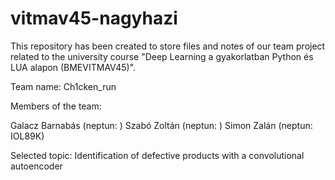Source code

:# vitmav45-nagyhazi

This repository has been created to store files and notes of our team project related to the university course "Deep Learning a gyakorlatban Python és LUA alapon (BMEVITMAV45)".

Team name: 	Ch1cken_run

Members of the team:

Galacz Barnabás (neptun: )
Szabó Zoltán (neptun: )
Simon Zalán (neptun: IOL89K)

Selected topic:
Identification of defective products with a convolutional autoencoder
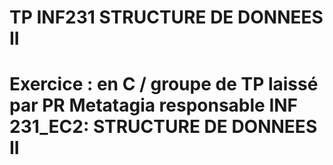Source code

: # TP INF231 STRUCTURE DE DONNEES II
# Exercice : en C / groupe de TP  laissé par PR Metatagia  responsable INF 231_EC2: STRUCTURE DE DONNEES II

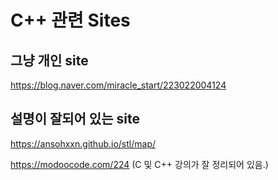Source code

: # C++ 관련 Sites

## 그냥 개인 site
https://blog.naver.com/miracle_start/223022004124

## 설명이 잘되어 있는 site
https://ansohxxn.github.io/stl/map/

https://modoocode.com/224
(C 및 C++ 강의가 잘 정리되어 있음.)
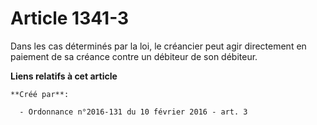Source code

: # Article 1341-3

Dans les cas déterminés par la loi, le créancier peut agir directement en paiement de sa créance contre un débiteur de son
débiteur.

**Liens relatifs à cet article**

	**Créé par**:

	  - Ordonnance n°2016-131 du 10 février 2016 - art. 3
※
* TASK DIRECTIONS *
Output the entries above exactly, without their pictures.

* REPLY *
Source code

:# vitmav45-nagyhazi

This repository has been created to store files and notes of our team project related to the university course "Deep Learning a gyakorlatban Python és LUA alapon (BMEVITMAV45)".

Team name: 	Ch1cken_run

Members of the team:

Galacz Barnabás (neptun: )
Szabó Zoltán (neptun: )
Simon Zalán (neptun: IOL89K)

Selected topic:
Identification of defective products with a convolutional autoencoder
Source code

: # TP INF231 STRUCTURE DE DONNEES II
# Exercice : en C / groupe de TP  laissé par PR Metatagia  responsable INF 231_EC2: STRUCTURE DE DONNEES II

Source code

: # C++ 관련 Sites

## 그냥 개인 site
https://blog.naver.com/miracle_start/223022004124

## 설명이 잘되어 있는 site
https://ansohxxn.github.io/stl/map/

https://modoocode.com/224
(C 및 C++ 강의가 잘 정리되어 있음.)
Source code

: # Article 1341-3

Dans les cas déterminés par la loi, le créancier peut agir directement en paiement de sa créance contre un débiteur de son
débiteur.

**Liens relatifs à cet article**

	**Créé par**:

	  - Ordonnance n°2016-131 du 10 février 2016 - art. 3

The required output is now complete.